EL GENARES EN
RUSIA
Uno
de aquellos jóvenes idealistas deseaba conocer en directo la revolución que
estaba en marcha. Y se fue de viaje a Rusia (por aquellos tiempos, la Unión
Soviética). Creyó que volvería contando las bondades del socialismo y volvió
contando… que no le quisieron vender helados. Fue el caso que todos los
españoles que estaba alojados en el hotel quisieron comprar helados por el
mucho calor que hacía, y el camarada vendedor no quiso porque ya eran las ocho
de la tarde: justo la hora a la que él cerraba su tienda. (En el viejo mundo
capitalista el chiringuito habría seguido abierto media hora más, y hasta dos
si hacía falta, para vender de golpe sesenta helados a sesenta turistas). Contó
también que había visto regar los campos un día de lluvias torrenciales porque
lo habían planificado desde hacía tiempo. Y que no pudieron visitar el país
libremente porque las autoridades se encargaban de que sólo se visitase lo que
ellas querían. Aun así, al volver se compraron un buen coche soviético; y como
las soldaduras del Lada se caían a pedazos, acabaron comprándose un buen coche
capitalista.
También
recuerdo cuando, siendo estudiante, trabajaba durante el verano para hacerme
con algún dinerillo. Trabajé en los montajes, en una gran fábrica de productos
químicos. Me tocó con un viejo comunista que había decidido ir aquel año de
vacaciones a Yugoslavia: y ante el aburrimiento soberbio de un turismo
espartano decidió, desde entonces, que pasaría siempre sus vacaciones en una
buena playa capitalista. Tal otro había comprobado que en una fábrica soviética
el obrero se escaqueaba de la tarea todo lo que podía (no le iban a pagar más:
total, a él le daba lo mismo); y no sólo perdía el tiempo con un aburrimiento
descomunal, sino que el desinterés y la desidia generaban productos de una
calidad ínfima; luego pasaban al consumidor para no alegrarle la vida más de lo
que un lingote de oro se la alegra a un perro. Recuerdo también que, estando
trabajando en las carreteras, terminamos de asfaltar el camino que conectaba
una casa con la carretera vecinal; y, como nos sobrase todavía medio camión de
asfalto bien caliente, le preguntamos al dueño: ¿lo aprovechamos para asfaltar
el pueblo?

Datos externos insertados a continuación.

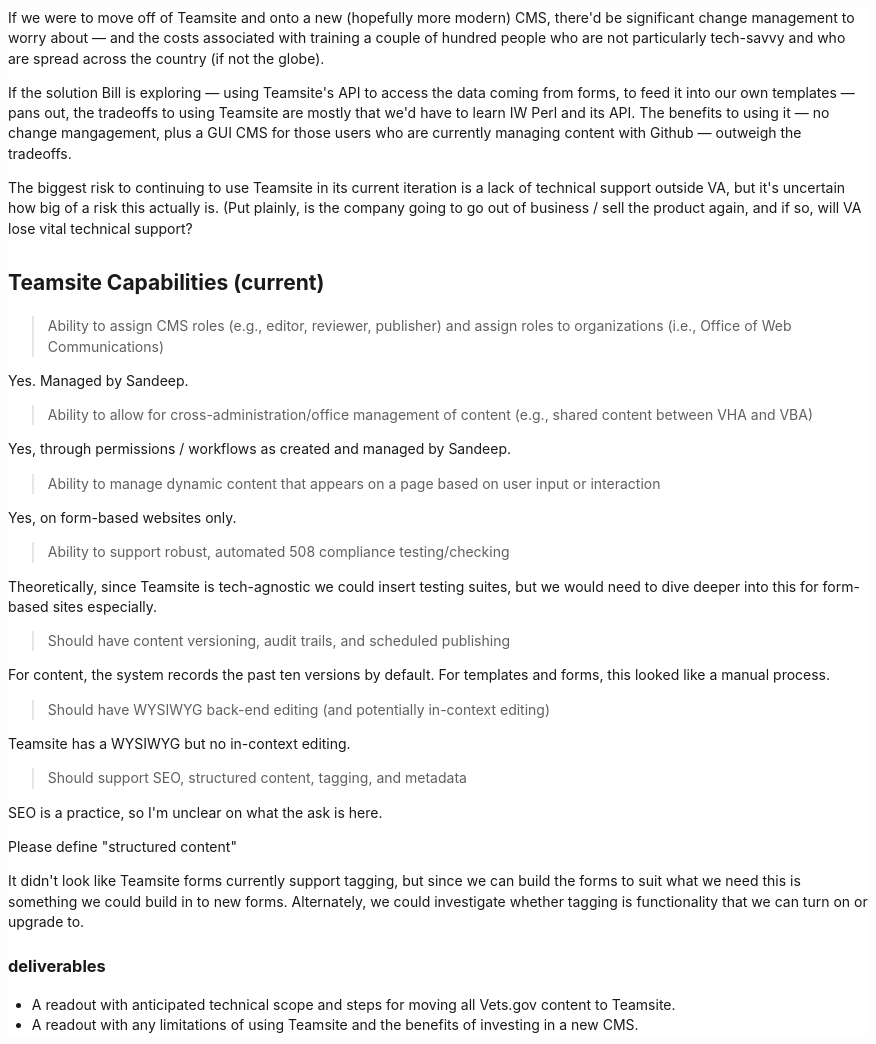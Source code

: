 If we were to move off of Teamsite and onto a new (hopefully more modern) CMS, there'd be significant change management to worry about — and the costs associated with training a couple of hundred people who are not particularly tech-savvy and who are spread across the country (if not the globe). 

If the solution Bill is exploring — using Teamsite's API to access the data coming from forms, to feed it into our own templates — pans out, the tradeoffs to using Teamsite are mostly that we'd have to learn IW Perl and its API. The benefits to using it — no change mangagement, plus a GUI CMS for those users who are currently managing content with Github — outweigh the tradeoffs. 

The biggest risk to continuing to use Teamsite in its current iteration is a lack of technical support outside VA, but it's uncertain how big of a risk this actually is. (Put plainly, is the company going to go out of business / sell the product again, and if so, will VA lose vital technical support?



## Teamsite Capabilities (current)

>  Ability to assign CMS roles (e.g., editor, reviewer, publisher) and assign roles to organizations (i.e., Office of Web Communications)

Yes. Managed by Sandeep.

> Ability to allow for cross-administration/office management of content (e.g., shared content between VHA and VBA)

Yes, through permissions / workflows as created and managed by Sandeep.

> Ability to manage dynamic content that appears on a page based on user input or interaction

Yes, on form-based websites only.

> Ability to support robust, automated 508 compliance testing/checking

Theoretically, since Teamsite is tech-agnostic we could insert testing suites, but we would need to dive deeper into this for form-based sites especially. 

> Should have content versioning, audit trails, and scheduled publishing

For content, the system records the past ten versions by default. For templates and forms, this looked like a manual process.

> Should have WYSIWYG back-end editing (and potentially in-context editing)

Teamsite has a WYSIWYG but no in-context editing.

> Should support SEO, structured content, tagging, and metadata

SEO is a practice, so I'm unclear on what the ask is here.

Please define "structured content"

It didn't look like Teamsite forms currently support tagging, but since we can build the forms to suit what we need this is something we could build in to new forms. Alternately, we could investigate whether tagging is functionality that we can turn on or upgrade to.

### deliverables

* A readout with anticipated technical scope and steps for moving all Vets.gov content to Teamsite.
* A readout with any limitations of using Teamsite and the benefits of investing in a new CMS.
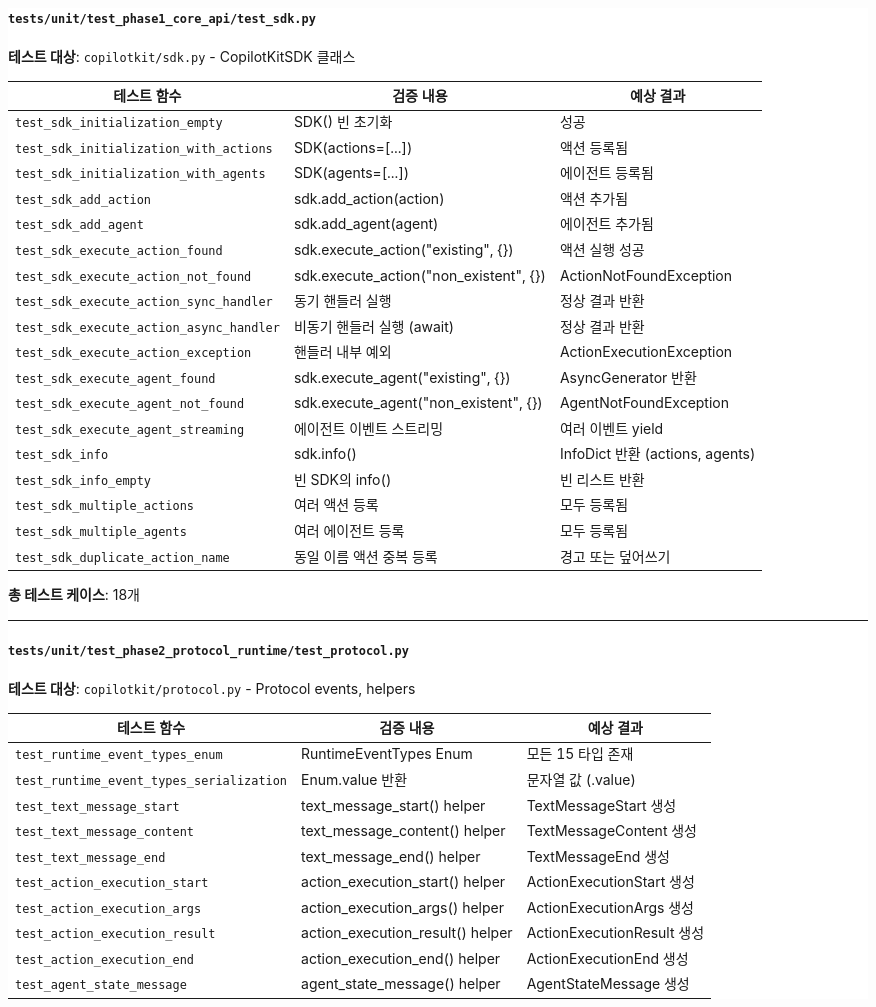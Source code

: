 #### `tests/unit/test_phase1_core_api/test_sdk.py`

**테스트 대상**: `copilotkit/sdk.py` - CopilotKitSDK 클래스

| 테스트 함수 | 검증 내용 | 예상 결과 |
|------------|---------|----------|
| `test_sdk_initialization_empty` | SDK() 빈 초기화 | 성공 |
| `test_sdk_initialization_with_actions` | SDK(actions=[...]) | 액션 등록됨 |
| `test_sdk_initialization_with_agents` | SDK(agents=[...]) | 에이전트 등록됨 |
| `test_sdk_add_action` | sdk.add_action(action) | 액션 추가됨 |
| `test_sdk_add_agent` | sdk.add_agent(agent) | 에이전트 추가됨 |
| `test_sdk_execute_action_found` | sdk.execute_action("existing", {}) | 액션 실행 성공 |
| `test_sdk_execute_action_not_found` | sdk.execute_action("non_existent", {}) | ActionNotFoundException |
| `test_sdk_execute_action_sync_handler` | 동기 핸들러 실행 | 정상 결과 반환 |
| `test_sdk_execute_action_async_handler` | 비동기 핸들러 실행 (await) | 정상 결과 반환 |
| `test_sdk_execute_action_exception` | 핸들러 내부 예외 | ActionExecutionException |
| `test_sdk_execute_agent_found` | sdk.execute_agent("existing", {}) | AsyncGenerator 반환 |
| `test_sdk_execute_agent_not_found` | sdk.execute_agent("non_existent", {}) | AgentNotFoundException |
| `test_sdk_execute_agent_streaming` | 에이전트 이벤트 스트리밍 | 여러 이벤트 yield |
| `test_sdk_info` | sdk.info() | InfoDict 반환 (actions, agents) |
| `test_sdk_info_empty` | 빈 SDK의 info() | 빈 리스트 반환 |
| `test_sdk_multiple_actions` | 여러 액션 등록 | 모두 등록됨 |
| `test_sdk_multiple_agents` | 여러 에이전트 등록 | 모두 등록됨 |
| `test_sdk_duplicate_action_name` | 동일 이름 액션 중복 등록 | 경고 또는 덮어쓰기 |

**총 테스트 케이스**: 18개

---

#### `tests/unit/test_phase2_protocol_runtime/test_protocol.py`

**테스트 대상**: `copilotkit/protocol.py` - Protocol events, helpers

| 테스트 함수 | 검증 내용 | 예상 결과 |
|------------|---------|----------|
| `test_runtime_event_types_enum` | RuntimeEventTypes Enum | 모든 15 타입 존재 |
| `test_runtime_event_types_serialization` | Enum.value 반환 | 문자열 값 (.value) |
| `test_text_message_start` | text_message_start() helper | TextMessageStart 생성 |
| `test_text_message_content` | text_message_content() helper | TextMessageContent 생성 |
| `test_text_message_end` | text_message_end() helper | TextMessageEnd 생성 |
| `test_action_execution_start` | action_execution_start() helper | ActionExecutionStart 생성 |
| `test_action_execution_args` | action_execution_args() helper | ActionExecutionArgs 생성 |
| `test_action_execution_result` | action_execution_result() helper | ActionExecutionResult 생성 |
| `test_action_execution_end` | action_execution_end() helper | ActionExecutionEnd 생성 |
| `test_agent_state_message` | agent_state_message() helper | AgentStateMessage 생성 |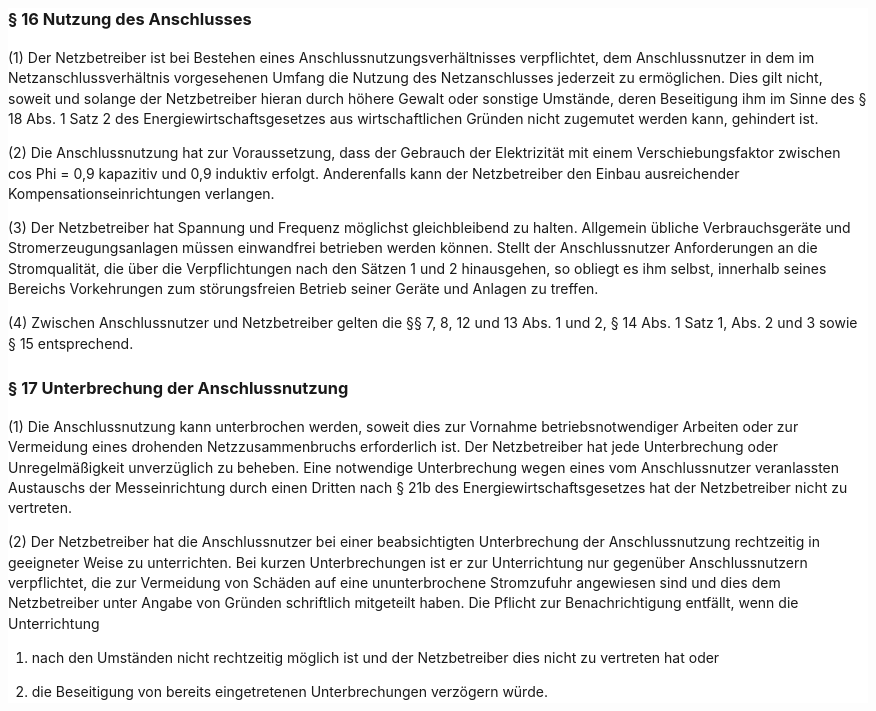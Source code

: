 

### § 16 Nutzung des Anschlusses

(1) Der Netzbetreiber ist bei Bestehen eines
Anschlussnutzungsverhältnisses verpflichtet, dem Anschlussnutzer in
dem im Netzanschlussverhältnis vorgesehenen Umfang die Nutzung des
Netzanschlusses jederzeit zu ermöglichen. Dies gilt nicht, soweit und
solange der Netzbetreiber hieran durch höhere Gewalt oder sonstige
Umstände, deren Beseitigung ihm im Sinne des § 18 Abs. 1 Satz 2 des
Energiewirtschaftsgesetzes aus wirtschaftlichen Gründen nicht
zugemutet werden kann, gehindert ist.

(2) Die Anschlussnutzung hat zur Voraussetzung, dass der Gebrauch der
Elektrizität mit einem Verschiebungsfaktor zwischen cos
Phi = 0,9 kapazitiv und 0,9 induktiv erfolgt. Anderenfalls kann der
Netzbetreiber den Einbau ausreichender Kompensationseinrichtungen
verlangen.

(3) Der Netzbetreiber hat Spannung und Frequenz möglichst
gleichbleibend zu halten. Allgemein übliche Verbrauchsgeräte und
Stromerzeugungsanlagen müssen einwandfrei betrieben werden können.
Stellt der Anschlussnutzer Anforderungen an die Stromqualität, die
über die Verpflichtungen nach den Sätzen 1 und 2 hinausgehen, so
obliegt es ihm selbst, innerhalb seines Bereichs Vorkehrungen zum
störungsfreien Betrieb seiner Geräte und Anlagen zu treffen.

(4) Zwischen Anschlussnutzer und Netzbetreiber gelten die §§ 7, 8, 12
und 13 Abs. 1 und 2, § 14 Abs. 1 Satz 1, Abs. 2 und 3 sowie § 15
entsprechend.


### § 17 Unterbrechung der Anschlussnutzung

(1) Die Anschlussnutzung kann unterbrochen werden, soweit dies zur
Vornahme betriebsnotwendiger Arbeiten oder zur Vermeidung eines
drohenden Netzzusammenbruchs erforderlich ist. Der Netzbetreiber hat
jede Unterbrechung oder Unregelmäßigkeit unverzüglich zu beheben. Eine
notwendige Unterbrechung wegen eines vom Anschlussnutzer veranlassten
Austauschs der Messeinrichtung durch einen Dritten nach § 21b des
Energiewirtschaftsgesetzes hat der Netzbetreiber nicht zu vertreten.

(2) Der Netzbetreiber hat die Anschlussnutzer bei einer beabsichtigten
Unterbrechung der Anschlussnutzung rechtzeitig in geeigneter Weise zu
unterrichten. Bei kurzen Unterbrechungen ist er zur Unterrichtung nur
gegenüber Anschlussnutzern verpflichtet, die zur Vermeidung von
Schäden auf eine ununterbrochene Stromzufuhr angewiesen sind und dies
dem Netzbetreiber unter Angabe von Gründen schriftlich mitgeteilt
haben. Die Pflicht zur Benachrichtigung entfällt, wenn die
Unterrichtung

1.  nach den Umständen nicht rechtzeitig möglich ist und der Netzbetreiber
    dies nicht zu vertreten hat oder


2.  die Beseitigung von bereits eingetretenen Unterbrechungen verzögern
    würde.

Total, el asfalto y la mano de obra ya estaban pagados, al pueblo le
iban a salir gratis. A lo que el buen señor nos dijo: “que el ayuntamiento se
lo pague si quiere, que esto es mío; así que lo vais a tirar ahí, en la
cuneta”. Entre la falta de solidaridad de este campesino capitalista y la falta
de implicación de aquel obrero soviético, o del camarada que vendía helados,
¿no había más semejanzas que diferencias? Al campesino le faltaba solidaridad,
al camarada le faltaba motivación: el incentivo. El primero pensaba que, si él
había asfaltado su casa con su trabajo, el ayuntamiento tendría que trabajar
también para asfaltar el suyo; y el camarada pensaba que, trabajara más o
trabajara menos, a él le iban a pagar lo mismo. El campesino, obsesionado con
su trabajo, no podía concebir, aunque lo entendiera, que el trabajo no era un
arte individual, sino un esfuerzo colectivo; y el camarada no sentía que en su
trabajo estaba el bienestar de sus conciudadanos además del suyo. Los dos
comprendían lo que era mejor para todos pero ninguno lo aceptaba: el uno porque
creía que ayudar a los demás era sostener vagos, y el otro porque no sentía que
su trabajo repercutiese en el bienestar de los demás y por lo tanto tampoco en
el suyo; el primero creía sólo en él, y el segundo no creía en la sociedad:
tampoco en sí mismo. El primero adoraba al dinero en el mismo altar en que le
rendía culto al individualismo; y el segundo, en el altar del socialismo, no
podía rendirle culto a la propiedad, y por lo tanto se desentendía de lo que no
era suyo: igual que el campesino que no había querido regalarle al ayuntamiento
el asfalto que le sobraba. Desde dos horizontes opuestos, capitalismo y
socialismo, los dos acababan adorando al individuo: el primero estaba vacío
porque era tan pobre que no tenía más que dinero; y el segundo vacío también,
porque era tan pobre que no sabía aspirar más que al dinero: y no podía.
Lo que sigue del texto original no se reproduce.